The nature of the threshold behaviour is studied by tuning the applied sinusoidal bias V = A sin(ωt). The voltage at which the switching occurs depends on the bias amplitude (A) (Fig. 2a and Supplementary Fig. 8 with two additional devices). Consequently, switching is not triggered at a specific voltage threshold value, regardless of the chosen voltage waveform (Supplementary Fig. 9). Current traces recorded at different frequencies highlight the switching nature of ionic transport in HACs (Fig. 2b and Supplementary Fig. 11), occurring at timescale faster than 100 ms. The delay time τ before switching increases with decreasing frequency of the applied bias signal. Regardless of the applied frequency, the switching occurs when a given amount of charge Q has flowed out of the device (Fig. 2b–c). We recover such conservation of the charge threshold with three additional devices, as shown in Supplementary Fig. 11. The complete I–V cycles at various frequencies, leading to linearity at higher frequencies as expected for a memristor, are displayed in Supplementary Fig. 10 for four devices. In Supplementary Fig. 10, we also show frequency sweeps down to 1 mHz, showing a diode-like behaviour corresponding to the low-frequency limit of a charge-threshold bipolar memristor.

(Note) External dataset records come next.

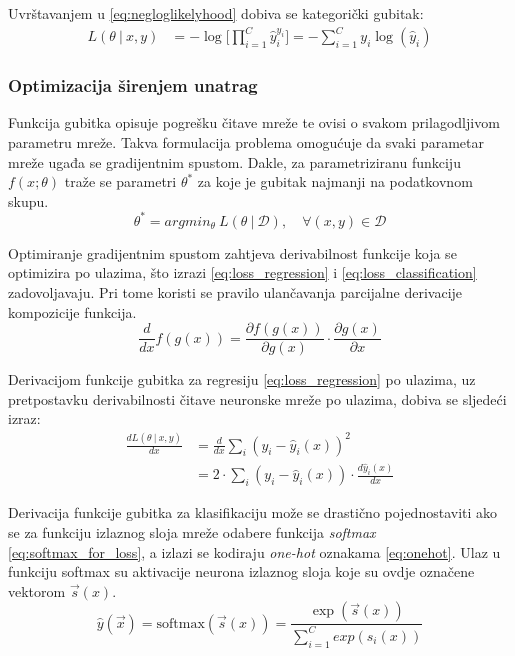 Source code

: \documentclass[times, utf8, numeric, diplomski]{fer}
\def\pfrac#1#2{\frac{\partial #1}{\partial #2}}
\def\dfrac#1#2{\frac{d #1}{d #2}}
\def\probsep{\ |\ }
\def\dataset{\mathcal{D}}
\begin{document}
Uvrštavanjem u \ref{eq:negloglikelyhood} dobiva se kategorički gubitak:
\begin{align}
\label{eq:loss_classification}
L(\theta \probsep x,y) &= - \log \Big[ \prod_{i=1}^C \hat{y}_i^{y_i} \Big] = - \sum_{i=1}^C y_i \log (\hat{y}_i)
\end{align}

\subsubsection{Optimizacija širenjem unatrag}
\label{sec:backprop}
Funkcija gubitka opisuje pogrešku čitave mreže te ovisi o svakom prilagodljivom parametru mreže. Takva formulacija problema omogućuje da svaki parametar mreže ugađa se gradijentnim spustom. Dakle, za parametriziranu funkciju $f(x;\theta)$ traže se parametri $\theta^*$ za koje je gubitak najmanji na podatkovnom skupu.
\begin{equation}
\theta^* = argmin_\theta\ L(\theta \probsep \dataset), \quad \forall (x,y) \in \dataset
\end{equation}

Optimiranje gradijentnim spustom zahtjeva derivabilnost funkcije koja se optimizira po ulazima, što izrazi \eqref{eq:loss_regression} i \eqref{eq:loss_classification} zadovoljavaju. Pri tome koristi se pravilo ulančavanja parcijalne derivacije kompozicije funkcija.
\begin{equation}
\label{eq:partial_rule}
\dfrac{}{x} f(g(x)) = \pfrac{f(g(x))}{g(x)} \cdot \pfrac{g(x)}{x}
\end{equation}

Derivacijom funkcije gubitka za regresiju \eqref{eq:loss_regression} po ulazima, uz pretpostavku derivabilnosti čitave neuronske mreže po ulazima, dobiva se sljedeći izraz:
\begin{align}
\dfrac{L(\theta \probsep x,y)}{x} &= \dfrac{}{x}\sum_i(y_i - \hat{y}_i(x))^2 \nonumber \\
&= 2 \cdot \sum_i (y_i - \hat{y}_i(x)) \cdot \dfrac{\hat{y}_i(x)}{x}
\end{align}

Derivacija funkcije gubitka za klasifikaciju može se drastično pojednostaviti ako se za funkciju izlaznog sloja mreže odabere funkcija \textit{softmax} \eqref{eq:softmax_for_loss}, a izlazi se kodiraju \textit{one-hot} oznakama \eqref{eq:onehot}. Ulaz u funkciju softmax su aktivacije neurona izlaznog sloja koje su ovdje označene vektorom $\vec{s}(x)$.
\begin{equation}
\label{eq:softmax_for_loss}
\hat{y}(\vec{x}) = \text{softmax}(\vec{s}(x)) = \frac{\exp(\vec{s}(x))}{\sum_{i=1}^{C} exp(s_i(x))}
\end{equation}
\end{document}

Fig. 2: Nature of the switching threshold (Device A-1M KCl).

a, I–V characteristics for different applied sinusoidal potential amplitudes (A). The applied bias frequency is 50 mHz. b, Device switching at different frequencies of the applied positive sinusoidal bias voltage with an amplitude of 1 V. The dots are individual data points. The shaded area represents the charge threshold \(Q=\int\nolimits_{0}^{\tau }I(t){\mathrm{d}}t\), where I(t) is the measured current. This quantity is conserved across frequencies. c, Dependence of the conductance on the cumulative amount of charge, \(q(t)=\int\nolimits_{0}^{t}I(t){\mathrm{d}}t\) flowing out of the device, extracted from b. The conductance is the instantaneous current/voltage ratio. The conductance abruptly increases when the charge threshold is reached. Here, the charge threshold is approximately equal to 50 nC. Inset, frequency dependence of the amount of charge Q flowing out of the device before reaching the threshold.

Source data

Memory has a mechano–ionic origin

To understand the origin of such memristive dynamics, we observe HACs in operando through wide-field light reflection imaging, as illustrated in Fig. 3a. Such direct observation of nanofluidic processes and, in particular, memory, has been identified as a major challenge to be reached for the field^28,43. Briefly, the device chip is mounted in a custom fluidic cell similar to Fig. 1c, but with a top reservoir large enough to accommodate a water-dipping objective. The reflected light intensity from the multi-layer structure of the device is set by thin film interference, which was previously shown to enable monitoring deformations of 2D devices at the 10 nm scale⁴⁸. See Supplementary Information Section 4.1 for details regarding in our in operando optical setup.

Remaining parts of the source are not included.